Re. closed terms discussion above.

If we define an atomic wff:

In Logic a term is a variable, an individual constant or a n-place function letter followed by n terms; an atomic formula is an expression consisting of either a sentential letter or an n-place predicate letter followed by n terms.

then the definition of an atomic sentence which I have proposed for this article, i.e. :

In Logic an atomic sentence is an atomic formula in which no variable occurs free.<br /> or
In Logic an atomic sentence is an atomic formula containing no variables.<br />

will allow atomic sentence to be (a) a sentential letter (b) an n-ary predicate followed by n individual symbols or n functions providing only that it contains no (free) variables.br /> (i.e its a atomic formula with no quantifiers or variables)

Thus the two definitions together allow all that should be allowed and prevent all that is disallowed.

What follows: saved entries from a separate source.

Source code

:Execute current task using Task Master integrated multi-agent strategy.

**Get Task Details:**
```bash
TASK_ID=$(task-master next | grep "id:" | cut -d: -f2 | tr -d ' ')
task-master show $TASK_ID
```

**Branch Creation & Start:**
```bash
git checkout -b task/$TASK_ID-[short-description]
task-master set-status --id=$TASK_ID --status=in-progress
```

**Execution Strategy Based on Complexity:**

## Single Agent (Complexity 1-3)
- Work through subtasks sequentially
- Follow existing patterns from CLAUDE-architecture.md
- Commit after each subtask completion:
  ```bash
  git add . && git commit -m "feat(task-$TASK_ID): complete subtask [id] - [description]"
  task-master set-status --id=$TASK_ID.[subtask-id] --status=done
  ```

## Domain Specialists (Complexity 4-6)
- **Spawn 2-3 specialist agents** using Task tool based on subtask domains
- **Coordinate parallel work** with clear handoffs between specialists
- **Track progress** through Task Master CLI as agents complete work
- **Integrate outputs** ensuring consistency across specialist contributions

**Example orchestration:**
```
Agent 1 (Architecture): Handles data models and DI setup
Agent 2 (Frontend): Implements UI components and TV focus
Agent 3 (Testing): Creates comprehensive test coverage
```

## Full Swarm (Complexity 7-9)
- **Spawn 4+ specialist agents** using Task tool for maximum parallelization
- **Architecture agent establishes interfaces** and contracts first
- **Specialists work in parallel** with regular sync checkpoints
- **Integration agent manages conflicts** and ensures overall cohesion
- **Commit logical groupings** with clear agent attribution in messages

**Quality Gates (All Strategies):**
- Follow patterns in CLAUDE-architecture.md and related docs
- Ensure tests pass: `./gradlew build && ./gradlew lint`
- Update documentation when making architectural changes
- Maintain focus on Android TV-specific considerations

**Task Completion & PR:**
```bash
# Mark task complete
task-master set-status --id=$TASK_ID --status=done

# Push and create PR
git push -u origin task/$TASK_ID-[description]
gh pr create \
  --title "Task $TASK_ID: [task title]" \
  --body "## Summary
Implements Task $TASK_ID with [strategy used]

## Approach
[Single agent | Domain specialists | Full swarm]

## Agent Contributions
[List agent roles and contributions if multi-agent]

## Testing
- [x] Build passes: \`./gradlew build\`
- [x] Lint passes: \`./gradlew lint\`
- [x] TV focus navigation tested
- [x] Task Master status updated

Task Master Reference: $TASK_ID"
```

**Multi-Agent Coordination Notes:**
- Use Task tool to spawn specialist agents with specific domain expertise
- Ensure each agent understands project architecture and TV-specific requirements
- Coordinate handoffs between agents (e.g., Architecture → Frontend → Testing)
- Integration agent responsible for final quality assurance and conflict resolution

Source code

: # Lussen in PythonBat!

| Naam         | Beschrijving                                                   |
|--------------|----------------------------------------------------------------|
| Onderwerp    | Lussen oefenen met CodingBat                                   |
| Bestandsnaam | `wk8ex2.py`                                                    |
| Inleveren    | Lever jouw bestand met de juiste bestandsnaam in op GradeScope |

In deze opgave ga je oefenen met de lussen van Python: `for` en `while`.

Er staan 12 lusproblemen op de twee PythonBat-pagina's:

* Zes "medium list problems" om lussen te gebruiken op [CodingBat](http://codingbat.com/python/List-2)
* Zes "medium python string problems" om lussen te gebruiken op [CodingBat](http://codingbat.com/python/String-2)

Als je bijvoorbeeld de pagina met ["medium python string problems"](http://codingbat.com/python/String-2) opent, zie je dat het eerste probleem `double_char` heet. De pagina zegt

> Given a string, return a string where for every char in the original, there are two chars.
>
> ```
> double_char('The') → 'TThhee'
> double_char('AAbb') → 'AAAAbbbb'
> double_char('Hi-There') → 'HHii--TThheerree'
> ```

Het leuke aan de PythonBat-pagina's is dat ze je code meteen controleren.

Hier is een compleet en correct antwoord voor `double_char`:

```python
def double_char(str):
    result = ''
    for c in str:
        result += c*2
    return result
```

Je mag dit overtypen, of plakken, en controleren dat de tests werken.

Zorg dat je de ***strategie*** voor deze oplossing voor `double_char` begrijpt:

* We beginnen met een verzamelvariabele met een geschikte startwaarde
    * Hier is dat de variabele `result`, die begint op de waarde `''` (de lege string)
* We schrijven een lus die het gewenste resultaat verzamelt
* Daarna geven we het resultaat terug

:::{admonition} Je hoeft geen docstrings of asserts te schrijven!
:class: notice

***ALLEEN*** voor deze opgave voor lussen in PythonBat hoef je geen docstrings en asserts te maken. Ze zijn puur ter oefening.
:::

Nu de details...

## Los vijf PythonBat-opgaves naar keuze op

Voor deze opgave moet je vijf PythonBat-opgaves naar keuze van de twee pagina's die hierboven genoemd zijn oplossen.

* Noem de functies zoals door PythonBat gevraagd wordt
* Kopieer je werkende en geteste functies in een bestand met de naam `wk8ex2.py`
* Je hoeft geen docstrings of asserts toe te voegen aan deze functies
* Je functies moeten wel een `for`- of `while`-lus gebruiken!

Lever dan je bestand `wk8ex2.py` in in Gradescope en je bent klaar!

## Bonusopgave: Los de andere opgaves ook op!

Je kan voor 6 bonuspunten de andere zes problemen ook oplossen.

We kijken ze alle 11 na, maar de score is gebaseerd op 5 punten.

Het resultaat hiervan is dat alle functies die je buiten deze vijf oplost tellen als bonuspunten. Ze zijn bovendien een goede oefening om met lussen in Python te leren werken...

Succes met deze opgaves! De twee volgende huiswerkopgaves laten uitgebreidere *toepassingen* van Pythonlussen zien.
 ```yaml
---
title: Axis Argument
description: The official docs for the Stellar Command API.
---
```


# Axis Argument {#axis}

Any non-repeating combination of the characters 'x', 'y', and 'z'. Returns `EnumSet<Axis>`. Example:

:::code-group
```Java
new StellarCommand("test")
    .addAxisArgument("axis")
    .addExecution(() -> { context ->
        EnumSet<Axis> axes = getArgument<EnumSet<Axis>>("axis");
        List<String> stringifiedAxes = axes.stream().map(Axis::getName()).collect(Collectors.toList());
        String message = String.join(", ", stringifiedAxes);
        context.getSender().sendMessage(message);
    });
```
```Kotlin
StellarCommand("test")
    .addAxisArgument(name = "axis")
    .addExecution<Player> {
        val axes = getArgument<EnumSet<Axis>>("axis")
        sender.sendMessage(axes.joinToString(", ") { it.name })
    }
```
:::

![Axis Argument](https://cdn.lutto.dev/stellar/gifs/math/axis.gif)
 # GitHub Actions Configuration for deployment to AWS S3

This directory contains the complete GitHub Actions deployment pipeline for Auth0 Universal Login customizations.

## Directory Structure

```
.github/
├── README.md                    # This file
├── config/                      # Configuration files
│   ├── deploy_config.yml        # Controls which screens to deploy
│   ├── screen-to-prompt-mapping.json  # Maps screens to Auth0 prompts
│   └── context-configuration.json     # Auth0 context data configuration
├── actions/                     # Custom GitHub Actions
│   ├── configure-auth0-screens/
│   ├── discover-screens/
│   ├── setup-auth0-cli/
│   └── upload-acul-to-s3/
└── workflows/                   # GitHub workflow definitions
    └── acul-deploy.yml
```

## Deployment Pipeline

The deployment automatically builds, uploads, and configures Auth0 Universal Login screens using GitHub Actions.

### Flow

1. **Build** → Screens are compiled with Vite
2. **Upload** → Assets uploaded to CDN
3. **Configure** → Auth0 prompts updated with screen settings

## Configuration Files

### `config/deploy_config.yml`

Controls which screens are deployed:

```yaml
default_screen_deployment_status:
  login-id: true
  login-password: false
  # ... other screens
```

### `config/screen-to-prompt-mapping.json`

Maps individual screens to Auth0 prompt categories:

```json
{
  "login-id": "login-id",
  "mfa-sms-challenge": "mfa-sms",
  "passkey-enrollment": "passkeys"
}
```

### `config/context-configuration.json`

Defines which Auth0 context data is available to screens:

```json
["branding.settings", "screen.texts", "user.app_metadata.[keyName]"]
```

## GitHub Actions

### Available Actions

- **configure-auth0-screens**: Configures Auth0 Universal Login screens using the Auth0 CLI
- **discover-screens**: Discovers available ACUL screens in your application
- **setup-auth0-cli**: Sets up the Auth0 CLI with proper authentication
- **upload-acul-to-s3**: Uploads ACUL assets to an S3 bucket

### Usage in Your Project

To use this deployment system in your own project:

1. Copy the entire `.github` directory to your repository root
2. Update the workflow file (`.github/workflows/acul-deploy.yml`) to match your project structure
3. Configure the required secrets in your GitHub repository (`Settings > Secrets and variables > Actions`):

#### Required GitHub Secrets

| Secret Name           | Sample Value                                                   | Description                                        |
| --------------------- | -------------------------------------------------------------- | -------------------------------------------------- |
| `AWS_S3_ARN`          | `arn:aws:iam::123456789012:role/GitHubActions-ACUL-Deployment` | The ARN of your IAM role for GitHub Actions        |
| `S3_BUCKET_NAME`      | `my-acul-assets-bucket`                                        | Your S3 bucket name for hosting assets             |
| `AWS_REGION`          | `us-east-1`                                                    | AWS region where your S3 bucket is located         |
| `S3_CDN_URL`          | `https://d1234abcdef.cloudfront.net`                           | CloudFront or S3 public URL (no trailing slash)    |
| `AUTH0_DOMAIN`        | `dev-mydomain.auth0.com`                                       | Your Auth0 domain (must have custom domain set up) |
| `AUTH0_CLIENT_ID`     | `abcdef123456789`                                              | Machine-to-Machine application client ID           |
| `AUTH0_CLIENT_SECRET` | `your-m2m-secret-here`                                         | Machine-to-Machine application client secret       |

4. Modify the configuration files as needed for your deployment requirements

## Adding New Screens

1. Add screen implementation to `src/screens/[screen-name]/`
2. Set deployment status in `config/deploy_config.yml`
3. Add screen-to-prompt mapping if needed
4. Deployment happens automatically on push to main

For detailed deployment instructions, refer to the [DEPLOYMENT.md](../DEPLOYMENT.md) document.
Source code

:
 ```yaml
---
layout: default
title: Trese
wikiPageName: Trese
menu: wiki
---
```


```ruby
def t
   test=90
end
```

As in many subjects there is not just ONE way of defining a set of interrelated terms; you can choose which to start with (in the same way you can choose what axioms you want.) Thus in Geometry you can define a point in terms of lines (intersection of two lines) or instead define a point as that which has position but no length; a line as that which has length but no breadth (Euclid). Or a line is the intersection of two plains. You choose what you want to start with as undefined terms. See Frege e.g. on definitions. I was attempting to have a definition of an Atomic Sentence which was good for sentential as well as predicate logic. If we give different definitions for each, then up jumps Socrates and say "I don't want examples; I want to know what all atomic sentences have in common". You can use the subpart idea suggested above. E.g. we might say "A sentence is a string of characters which under an interpretation is either true or false. An atomic sentence is sentence no sub-string string of which is a sentence". Or as text books tend to do like "If X is a sentential letter then X is an atomic sentence. If X is an atomic sentence the ~X is a compound sentence. If X and Y are sentences then X & Y is a sentence [etc. for ach logical connective. Then if t is an individual constant then t is a term. If T is an nary function followed by n terms then X is a term. If Y is an nary predicate letter then Y followed by n terms is an atomic sentence. Finally, if X is a sentence but not an atomic sentence then it a compound sentence." That's the sort of thing you get in text books; but is it best for an article here? Anyway we are only defining what is called an atomic sentence is our artificial languages. If a definition is both concise and comprehensible we can move on. There are to my mind more interesting things to talk about. E.g. were it not for this prolonged debate I was going to draft a Para along thee lines, under heading of "considerations" or the like.
All atomics sentences are mutually compatible; no atomic sentence entails any other atomic sentence or its negation. No atomic sentence or its negation is logically true. (cf Wittgenstein, TLP para 4.211 It is a sign of a proposition's being elementary that there can be no elementary proposition contradicting it ) Therefore Ma is not implied by Ba under any interpretation. But if we assign "is a bachelor" to B and "is a man to" to M and John to a; then "If John a bachelor then John is a man" is represented by "BA -> Ma". The latter is a contingency but the former is necessarily true. Therefore either "Ba -> MA" does not represent the underlying logical structure of "If John a bachelor then John is a man" or it is a necessary truth not provable in sentential Logic. Obviously the former is the case. Therefore "If John a bachelor then John is a man" although grammatical a simple not a compound sentence nevertheless has a compound logical structure, i.e. "If (John is a man and John is unmarried) then John is a man". So If X a simple sentence in English how can we tell whether its logical structure is nevertheless compound? Coding it up in symbolic logic will not tell us; the correct coding PRESUPPOSES we have the correct logical analysis. So the question remains, how do we tell if the underlying structure is simple or compound? The answer lies in our earlier point: no atomic sentence entails any other atomic sentence or its negation . (I.e. W's 4.211 point). If John is a bachelor entails any other logically atomic sentence then "John a bachelor" is not logically simple. So what about ""This is an electron" - simple or compound? Does it entail any logically simple sentence? Suppose the answer so far as we know is no. But tomorrow some sub-atomic particle is discovered so that "This is an electron" entails "This has three stubby particles" then "This is an electron" turns out to be logically compound not simple. But discovered empirically!. I am attempting to illustrate that we could we talking about more interesting things about atomic sentences than the best way to define them. —Preceding unsigned comment added by 82.27.226.211 (talk) 01:35, 21 February 2008 (UTC) —Preceding unsigned comment added by 82.27.226.211 (talk) 01:35, 21 February 2008 (UTC)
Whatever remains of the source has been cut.